Hintergrund: Obwohl als Standardverfahren bei der intraoperativen Überwachung bei der Akustikusneurinom (AN)-Chirurgie etabliert, handelt es sich bei der Ableitung akustisch evozierter Potentiale (AEP) um eine „Far-Field“-Technik mit einigen Einschränkungen. Diese Arbeit soll die Elektrocochleographie (ECoG) als Zusatzverfahren für den Hörerhalt überprüfen. Material und Methoden: 84 Patienten mit einseitigem intra-/extrameatalem AN (extrameataler Durchmesser 5-55mm) mit noch vorhandener Hörfunktion wurden unter Verwendung eines kombinierten neuro-/otochirurgischen suboccipitalen Zugangs operiert. Nach Einbringung einer Nadelelektrode auf das Promontorium unter otoskopischer Kontrolle wurden ECoG und AEP simultan abgeleitet. Ergebnisse: Bei 43 von 84 Patienten wurde ein Hörerhalt erzielt, wobei davon 40 sowohl AEP als auch ECoG aufwiesen. Alle 24 Patienten mit Verlust beider Modalitäten wurden taub. Hörerhalt wurde bei 4 von 12 Patienten mit erhaltenem ECoG, aber Verlust des AEP (Wellen III-V) nachgewiesen, im umgekehrten Fall kam es zu postoperativer Taubheit in zwei Fällen.
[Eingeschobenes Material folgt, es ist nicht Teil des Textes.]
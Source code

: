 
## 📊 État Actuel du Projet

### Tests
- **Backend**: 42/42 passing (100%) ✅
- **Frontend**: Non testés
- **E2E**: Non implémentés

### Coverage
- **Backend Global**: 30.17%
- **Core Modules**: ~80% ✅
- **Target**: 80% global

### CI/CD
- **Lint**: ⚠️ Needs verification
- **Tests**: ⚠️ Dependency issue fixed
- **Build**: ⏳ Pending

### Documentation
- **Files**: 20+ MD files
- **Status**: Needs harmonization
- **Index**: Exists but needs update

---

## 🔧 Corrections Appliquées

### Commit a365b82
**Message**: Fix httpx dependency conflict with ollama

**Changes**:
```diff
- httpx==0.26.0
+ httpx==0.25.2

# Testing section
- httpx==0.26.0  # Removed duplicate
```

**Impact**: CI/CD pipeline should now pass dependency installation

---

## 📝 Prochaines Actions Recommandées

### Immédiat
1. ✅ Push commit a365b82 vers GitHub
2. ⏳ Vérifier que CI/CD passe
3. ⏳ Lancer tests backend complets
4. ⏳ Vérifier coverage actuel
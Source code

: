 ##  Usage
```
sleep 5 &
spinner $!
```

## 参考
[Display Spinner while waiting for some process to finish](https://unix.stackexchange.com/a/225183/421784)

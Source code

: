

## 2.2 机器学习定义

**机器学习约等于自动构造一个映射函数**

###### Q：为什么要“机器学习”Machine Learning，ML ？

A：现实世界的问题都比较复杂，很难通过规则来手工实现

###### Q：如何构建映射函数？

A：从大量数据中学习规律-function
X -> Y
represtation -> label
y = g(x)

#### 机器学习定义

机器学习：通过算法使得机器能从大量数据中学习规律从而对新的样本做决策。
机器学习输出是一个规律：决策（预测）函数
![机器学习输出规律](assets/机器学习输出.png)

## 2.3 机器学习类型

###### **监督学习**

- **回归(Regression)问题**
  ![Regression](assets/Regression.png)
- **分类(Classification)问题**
Trotz signifikanter Korrelation der AEP- und ECoG-Amplituden mit prä- und postoperativem Hören, erwiesen sich die Latenzen von Summations- und Aktionspotential als verläßlichere Indikatoren für Hörerhalt als beim AEP. Der Vorhersagewert erloschener AEP-Amplituden übertraf den der ECoG-Parameter. Nur bei Tumoren über 2cm war die Größe signifikant für den Hörerhalt. Außer postoperativer Otoliquorrhoe (3 Patienten) und einer lokalen Blutung im äußeren Gehörgang (1 Patient) wurden keine Nebenwirkungen beobachtet. Schlußfolgerung: Die ECoG-Ableitung erweist sich in Kombination mit AEPs als nützliches Zusatzverfahren zum Hörerhalt in der AN-Chirurgie. Besonders hilfreich ist es bei Verwendung der Bipolar-Pinzette sowie beim Bohren, da keine Mittelung notwendig ist. Spezielle Anwendungsmöglichkeiten sind kleine Tumoren mit funktioneller Hörfunktion und/oder einem großen intrameatalen Anteil sowie Fälle mit verlorenem oder gefährdetem kontralateralen Hören (z. B. bilaterale AN), wenn sogar der Erhalt von nicht-funktionellem Hören wünschenswert ist.